Reproduce the records below exactly; the images should not appear.
◆ ◆ ◆ ◆
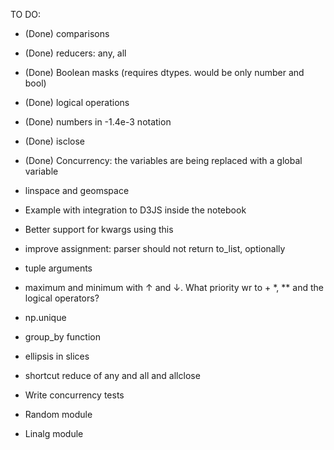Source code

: 


TO DO:

- (Done) comparisons
- (Done) reducers: any, all
- (Done) Boolean masks (requires dtypes. would be only number and bool)
- (Done) logical operations
- (Done) numbers in -1.4e-3 notation
- (Done) isclose
- (Done) Concurrency: the variables are being replaced with a global variable
- linspace and geomspace
- Example with integration to D3JS inside the notebook
- Better support for kwargs using this
- improve assignment: parser should not return to_list, optionally
- tuple arguments
- maximum and minimum with ↑ and ↓. What priority wr to + *, ** and the logical operators?
- np.unique
- group_by function
- ellipsis in slices
- shortcut reduce of any and all and allclose

- Write concurrency tests
- Random module
- Linalg module



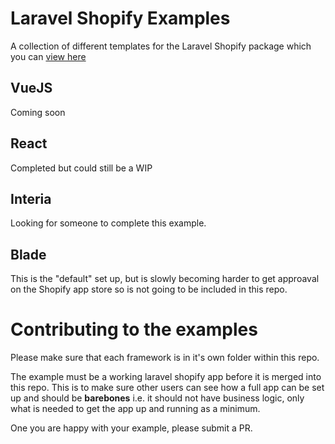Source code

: # Laravel Shopify Examples
A collection of different templates for the Laravel Shopify package which you can [view here](https://github.com/Kyon147/laravel-shopify)

## VueJS

Coming soon

## React

Completed but could still be a WIP

## Interia

Looking for someone to complete this example.

## Blade
This is the "default" set up, but is slowly becoming harder to get approaval on the Shopify app store so is not going to be included in this repo. 

# Contributing to the examples

Please make sure that each framework is in it's own folder within this repo.

The example must be a working laravel shopify app before it is merged into this repo. This is to make sure other users can see how a full app can be set up and should be **barebones** i.e. it should not have business logic, only what is needed to get the app up and running as a minimum.

One you are happy with your example, please submit a PR.
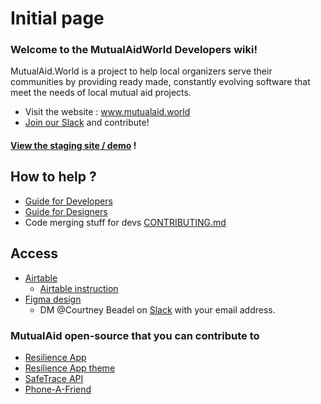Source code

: # Initial page

### Welcome to the MutualAidWorld Developers wiki!

MutualAid.World is a project to help local organizers serve their communities by providing ready made, constantly evolving software that meet the needs of local mutual aid projects.

* Visit the website : www.mutualaid.world  
* [Join our Slack](https://bit.ly/join_mutualaid_slack) and contribute! 

#### [View the staging site / demo](https://resilience-app.herokuapp.com) !

## How to help ?

* [Guide for Developers](https://github.com/factn/docs/tree/09bdb993c579971fe5e5d8e7481b0f1e89967a39/Guide-for-Developers.md)
* [Guide for Designers](https://github.com/factn/docs/tree/09bdb993c579971fe5e5d8e7481b0f1e89967a39/Guide-for-Designers.md)
* Code merging stuff for devs [CONTRIBUTING.md](https://github.com/factn/resilience-app/blob/master/CONTRIBUTING.md)

## Access

* [Airtable](https://airtable.com/tblRjd2McKgRW9MKj/viwlRRNI0PZIxrGkc?blocks=hide)
  * [Airtable instruction](https://docs.google.com/document/d/1WNKRqisZogNCYe69tOaXBkFJysifZFrzJLps1I6jd3U/edit#heading=h.pgtceqo0zc6h)
* [Figma design](https://www.figma.com/file/v5HdxDsvO2NzMuZU6CArzF/Corona-Donor-Designs-in-progress) 
  * DM @Courtney Beadel on [Slack](https://bit.ly/join_mutualaid_slack) with your email address. 

### MutualAid open-source that you can contribute to

* [Resilience App](https://github.com/factn/resilience-app)
* [Resilience App theme](https://github.com/factn/resilienceapp_theme)
* [SafeTrace API](https://github.com/factn/safetraceapi)
* [Phone-A-Friend](https://github.com/factn/phone-a-friend)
◆ ◆ ◆ ◆
- **SOLUTION TO THIS TASK**:
Source code

: 


TO DO:

- (Done) comparisons
- (Done) reducers: any, all
- (Done) Boolean masks (requires dtypes. would be only number and bool)
- (Done) logical operations
- (Done) numbers in -1.4e-3 notation
- (Done) isclose
- (Done) Concurrency: the variables are being replaced with a global variable
- linspace and geomspace
- Example with integration to D3JS inside the notebook
- Better support for kwargs using this
- improve assignment: parser should not return to_list, optionally
- tuple arguments
- maximum and minimum with ↑ and ↓. What priority wr to + *, ** and the logical operators?
- np.unique
- group_by function
- ellipsis in slices
- shortcut reduce of any and all and allclose

- Write concurrency tests
- Random module
- Linalg module



Source code

: # Laravel Shopify Examples
A collection of different templates for the Laravel Shopify package which you can [view here](https://github.com/Kyon147/laravel-shopify)

## VueJS

Coming soon

## React

Completed but could still be a WIP

## Interia

Looking for someone to complete this example.

## Blade
This is the "default" set up, but is slowly becoming harder to get approaval on the Shopify app store so is not going to be included in this repo. 

# Contributing to the examples

Please make sure that each framework is in it's own folder within this repo.

The example must be a working laravel shopify app before it is merged into this repo. This is to make sure other users can see how a full app can be set up and should be **barebones** i.e. it should not have business logic, only what is needed to get the app up and running as a minimum.

One you are happy with your example, please submit a PR.
Source code

: # Initial page

### Welcome to the MutualAidWorld Developers wiki!

MutualAid.World is a project to help local organizers serve their communities by providing ready made, constantly evolving software that meet the needs of local mutual aid projects.

* Visit the website : www.mutualaid.world  
* [Join our Slack](https://bit.ly/join_mutualaid_slack) and contribute! 

#### [View the staging site / demo](https://resilience-app.herokuapp.com) !

## How to help ?

* [Guide for Developers](https://github.com/factn/docs/tree/09bdb993c579971fe5e5d8e7481b0f1e89967a39/Guide-for-Developers.md)
* [Guide for Designers](https://github.com/factn/docs/tree/09bdb993c579971fe5e5d8e7481b0f1e89967a39/Guide-for-Designers.md)
* Code merging stuff for devs [CONTRIBUTING.md](https://github.com/factn/resilience-app/blob/master/CONTRIBUTING.md)

## Access

* [Airtable](https://airtable.com/tblRjd2McKgRW9MKj/viwlRRNI0PZIxrGkc?blocks=hide)
  * [Airtable instruction](https://docs.google.com/document/d/1WNKRqisZogNCYe69tOaXBkFJysifZFrzJLps1I6jd3U/edit#heading=h.pgtceqo0zc6h)
* [Figma design](https://www.figma.com/file/v5HdxDsvO2NzMuZU6CArzF/Corona-Donor-Designs-in-progress) 
  * DM @Courtney Beadel on [Slack](https://bit.ly/join_mutualaid_slack) with your email address. 

### MutualAid open-source that you can contribute to

* [Resilience App](https://github.com/factn/resilience-app)
* [Resilience App theme](https://github.com/factn/resilienceapp_theme)
* [SafeTrace API](https://github.com/factn/safetraceapi)
* [Phone-A-Friend](https://github.com/factn/phone-a-friend)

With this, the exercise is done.